Caloric restriction reduced the oxidative stress suffered by SAMP8 astrocytes. (A) SAMP8 astrocytes generated more reactive oxygen species (ROS) than SAMR1 astrocytes in control conditions as measured by increased dichlorofluorescein (DCF) fluorescence units (FU), whereas differences between the two cell types were minor in the presence of hydrogen peroxide. (B) Caloric restriction (CR) reduced the oxygen consumption of the astrocyte cells compared with control conditions (AL). (C) CR barely decreased the excess ROS generated by SAMP8 astrocytes, whereas the decrease it induced in the ROS generated by hydrogen peroxide was only significant in control SAMR1 astrocytes. (D) CR reduced the increased level of carbonylated proteins of SAMP8 astrocytes, as shown in representative oxyblots.
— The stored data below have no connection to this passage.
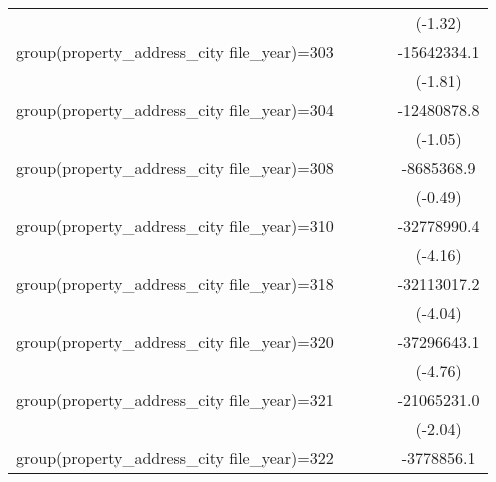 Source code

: {\begin{tabular}{l*{4}{c}}
                    &                     &                     &                     &     (-1.32)         \\
\addlinespace
group(property\_address\_city file\_year)=303&                     &                     &                     & -15642334.1         \\
                    &                     &                     &                     &     (-1.81)         \\
\addlinespace
group(property\_address\_city file\_year)=304&                     &                     &                     & -12480878.8         \\
                    &                     &                     &                     &     (-1.05)         \\
\addlinespace
group(property\_address\_city file\_year)=308&                     &                     &                     &  -8685368.9         \\
                    &                     &                     &                     &     (-0.49)         \\
\addlinespace
group(property\_address\_city file\_year)=310&                     &                     &                     & -32778990.4\sym{***}\\
                    &                     &                     &                     &     (-4.16)         \\
\addlinespace
group(property\_address\_city file\_year)=318&                     &                     &                     & -32113017.2\sym{***}\\
                    &                     &                     &                     &     (-4.04)         \\
\addlinespace
group(property\_address\_city file\_year)=320&                     &                     &                     & -37296643.1\sym{***}\\
                    &                     &                     &                     &     (-4.76)         \\
\addlinespace
group(property\_address\_city file\_year)=321&                     &                     &                     & -21065231.0\sym{*}  \\
                    &                     &                     &                     &     (-2.04)         \\
\addlinespace
group(property\_address\_city file\_year)=322&                     &                     &                     &  -3778856.1         \\

\end{tabular}}
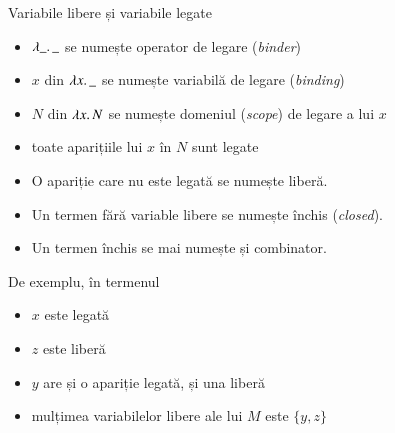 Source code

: \documentclass[xcolor=pdftex,romanian,colorlinks]{beamer}
\begin{document}
\begin{frame}[fragile]{ Variabile libere și variabile legate}

\begin{itemize}
\item $\lambda \_.\,\_$ se numește operator \alert{de legare} (\textit{binder})
\item $x$ din $\lambda x.\,\_$ se numește variabilă \alert{de legare} (\textit{binding})
\item $N$ din $\lambda x.\,N$ se numește \alert{domeniul} (\textit{scope}) de legare a lui $x$
\item toate aparițiile lui $x$ în $N$ sunt legate
\item O apariție care nu este legată se numește \alert{liberă}.
\item Un termen fără variable libere se numește \alert{închis} (\textit{closed}). 
\item Un termen închis se mai numește și \alert{combinator}.
\end{itemize}

\bigskip
De exemplu, în termenul
\vspace{-.4cm}
\begin{center}
\end{center}
\vspace{-.6cm}
\begin{itemize}
	\item $x$ este legată
	\item $z$ este liberă
	\item $y$ are și o apariție legată, și una liberă
	\item mulțimea variabilelor libere ale lui $M$ este $\{y,z\}$
\end{itemize}
\end{frame}

\end{document}
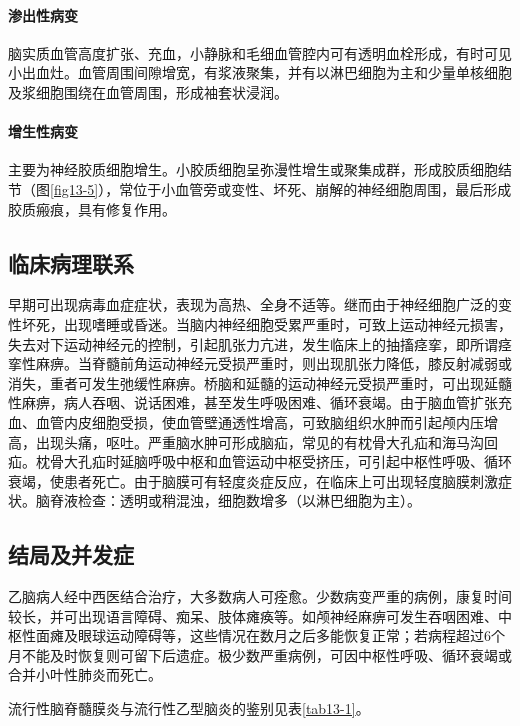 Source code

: \paragraph{渗出性病变}
脑实质血管高度扩张、充血，小静脉和毛细血管腔内可有透明血栓形成，有时可见小出血灶。血管周围间隙增宽，有浆液聚集，并有以淋巴细胞为主和少量单核细胞及浆细胞围绕在血管周围，形成袖套状浸润。

\paragraph{增生性病变}
主要为神经胶质细胞增生。小胶质细胞呈弥漫性增生或聚集成群，形成胶质细胞结节（图\ref{fig13-5}），常位于小血管旁或变性、坏死、崩解的神经细胞周围，最后形成胶质瘢痕，具有修复作用。

\subsection{临床病理联系}

早期可出现病毒血症症状，表现为高热、全身不适等。继而由于神经细胞广泛的变性坏死，出现嗜睡或昏迷。当脑内神经细胞受累严重时，可致上运动神经元损害，失去对下运动神经元的控制，引起肌张力亢进，发生临床上的抽搐痉挛，即所谓痉挛性麻痹。当脊髓前角运动神经元受损严重时，则出现肌张力降低，膝反射减弱或消失，重者可发生弛缓性麻痹。桥脑和延髓的运动神经元受损严重时，可出现延髓性麻痹，病人吞咽、说话困难，甚至发生呼吸困难、循环衰竭。由于脑血管扩张充血、血管内皮细胞受损，使血管壁通透性增高，可致脑组织水肿而引起颅内压增高，出现头痛，呕吐。严重脑水肿可形成脑疝，常见的有枕骨大孔疝和海马沟回疝。枕骨大孔疝时延脑呼吸中枢和血管运动中枢受挤压，可引起中枢性呼吸、循环衰竭，使患者死亡。由于脑膜可有轻度炎症反应，在临床上可出现轻度脑膜刺激症状。脑脊液检查：透明或稍混浊，细胞数增多（以淋巴细胞为主）。

\subsection{结局及并发症}

乙脑病人经中西医结合治疗，大多数病人可痊愈。少数病变严重的病例，康复时间较长，并可出现语言障碍、痴呆、肢体瘫痪等。如颅神经麻痹可发生吞咽困难、中枢性面瘫及眼球运动障碍等，这些情况在数月之后多能恢复正常；若病程超过6个月不能及时恢复则可留下后遗症。极少数严重病例，可因中枢性呼吸、循环衰竭或合并小叶性肺炎而死亡。

流行性脑脊髓膜炎与流行性乙型脑炎的鉴别见表\ref{tab13-1}。

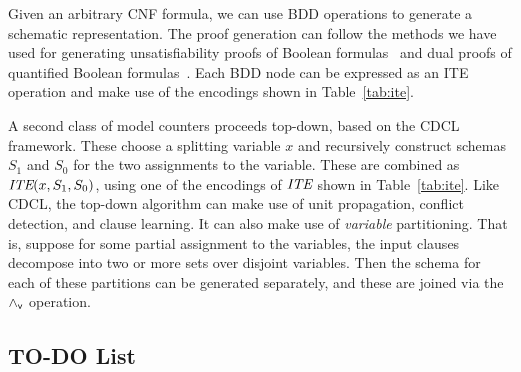 \documentclass{llncs}
\newcommand{\pand}{\mathbin{\land_{\sf v}}}
\newcommand{\obar}[1]{\overline{#1}}
\newcommand{\ite}{\mbox{\it ITE}}
\begin{document}
Given an arbitrary CNF formula, we can use BDD operations to generate
a schematic representation.  The proof generation can follow the
methods we have used for generating unsatisfiability proofs of Boolean
formulas~\cite{bryant:tacas:2021} and dual proofs of quantified
Boolean formulas~\cite{bryant:cade:2021}.
Each BDD node can be expressed as an ITE operation and
make use of the encodings shown in Table~\ref{tab:ite}.

A second class of model counters proceeds top-down, based on the CDCL
framework.  These choose a splitting variable $x$ and recursively
construct schemas $S_1$ and $S_0$ for the two assignments to the
variable.  These are combined as $\ite(x, S_1, S_0)$, using one of the
encodings of $\ite$ shown in Table~\ref{tab:ite}.  Like CDCL, the
top-down algorithm can make use of unit propagation, conflict
detection, and clause learning.  It can also make use of {\em
  variable} partitioning.  That is, suppose for some partial
assignment to the variables, the input clauses decompose into two or
more sets over disjoint variables.  Then the schema for each of these
partitions can be generated separately, and these are joined via the $\pand$
operation.



\subsection{TO-DO List}
\end{document}
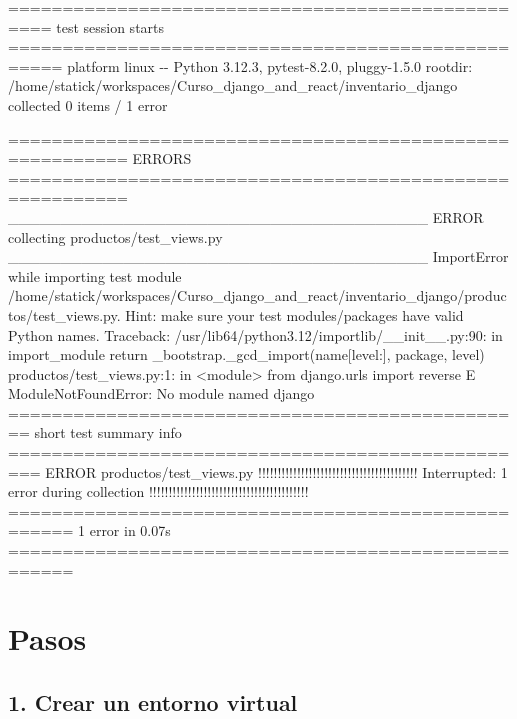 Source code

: \documentclass[
  a4paper,
  DIV=11,
  numbers=noendperiod,
  onepage,
  openany]{scrreprt}
\newenvironment{Shaded}{\begin{snugshade}}{\end{snugshade}}
\newcommand{\NormalTok}[1]{\textcolor[rgb]{0.00,0.23,0.31}{#1}}
\begin{document}
\begin{Shaded}
\begin{Highlighting}[]
\NormalTok{================================================== test session starts ===================================================}
\NormalTok{platform linux {-}{-} Python 3.12.3, pytest{-}8.2.0, pluggy{-}1.5.0}
\NormalTok{rootdir: /home/statick/workspaces/Curso\_django\_and\_react/inventario\_django}
\NormalTok{collected 0 items / 1 error                                                                                              }

\NormalTok{========================================================= ERRORS =========================================================}
\NormalTok{\_\_\_\_\_\_\_\_\_\_\_\_\_\_\_\_\_\_\_\_\_\_\_\_\_\_\_\_\_\_\_\_\_\_\_\_\_\_\_\_ ERROR collecting productos/test\_views.py \_\_\_\_\_\_\_\_\_\_\_\_\_\_\_\_\_\_\_\_\_\_\_\_\_\_\_\_\_\_\_\_\_\_\_\_\_\_\_\_}
\NormalTok{ImportError while importing test module \textquotesingle{}/home/statick/workspaces/Curso\_django\_and\_react/inventario\_django/productos/test\_views.py\textquotesingle{}.}
\NormalTok{Hint: make sure your test modules/packages have valid Python names.}
\NormalTok{Traceback:}
\NormalTok{/usr/lib64/python3.12/importlib/\_\_init\_\_.py:90: in import\_module}
\NormalTok{    return \_bootstrap.\_gcd\_import(name[level:], package, level)}
\NormalTok{productos/test\_views.py:1: in \textless{}module\textgreater{}}
\NormalTok{    from django.urls import reverse}
\NormalTok{E   ModuleNotFoundError: No module named \textquotesingle{}django\textquotesingle{}}
\NormalTok{================================================ short test summary info =================================================}
\NormalTok{ERROR productos/test\_views.py}
\NormalTok{!!!!!!!!!!!!!!!!!!!!!!!!!!!!!!!!!!!!!!!!! Interrupted: 1 error during collection !!!!!!!!!!!!!!!!!!!!!!!!!!!!!!!!!!!!!!!!!}
\NormalTok{==================================================== 1 error in 0.07s ====================================================}
\end{Highlighting}
\end{Shaded}

\section{Pasos}\label{pasos}

\subsection{1. Crear un entorno
virtual}\label{crear-un-entorno-virtual-2}
\end{document}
Coomassie blue staining was used to normalize protein oxidation in an integrated area including the two main oxidation bands (arrows). Statistics: *P < 0.05 vs. SAMR1; #P < 0.05, and ##P < 0.01, vs. control ad libitum (AL) conditions by Bonferroni's test.

Fig 4

SAMP8 astrocytes showed mitochondrial impairment that was partially ameliorated by caloric restriction. (A) SAMP8 astrocyte mitochondria had reduced membrane potential (MMP) as measured by rhodamine 123 (Rh123). (B) Mitochondrial uncouplers and specific inhibitors showed the differential sensitivity of SAMP8 astrocytes against antimycin A, an inhibitor of complex III, compared with SAMR1 astrocytes. (C) Caloric restriction (CR) barely modified MMP in comparison with the control ad libitum (AL) treatment, measured according to the ratio of tetramethylrhodamine methyl ester to nonyl acridine orange (TMRM/NAO). (D) Mitochondrial complex proteins showed a general trend to decrease in SAMP8 in comparison with the SAMR1 levels. CR improved the level of the mitochondrial complex III protein marker in SAMP8, which was significantly decreased, as shown in representative immunoblots and densitometry analysis of proteins from the respiratory chain complexes. The immunoreactivity of the protein bands of adenosine triphosphate (ATP) synthase subunit α (ATP5A, complex V), ubiquinol-cytochrome-c reductase complex core protein 2 (UQCRC2, complex III), cytochrome c oxidase I (COX1, complex IV), and NADH dehydrogenase [ubiquinone] 1 β subcomplex subunit 8 (NDUFB8, complex I) was normalized to that of succinate dehydrogenase [ubiquinone] iron-sulfur subunit (SDHB, 30 kDa subunit, complex II) protein. (E) CR barely modified the mitochondrial mass as measured by NAO. Statistics: *P < 0.05 vs. SAMR1 by Bonferroni's test.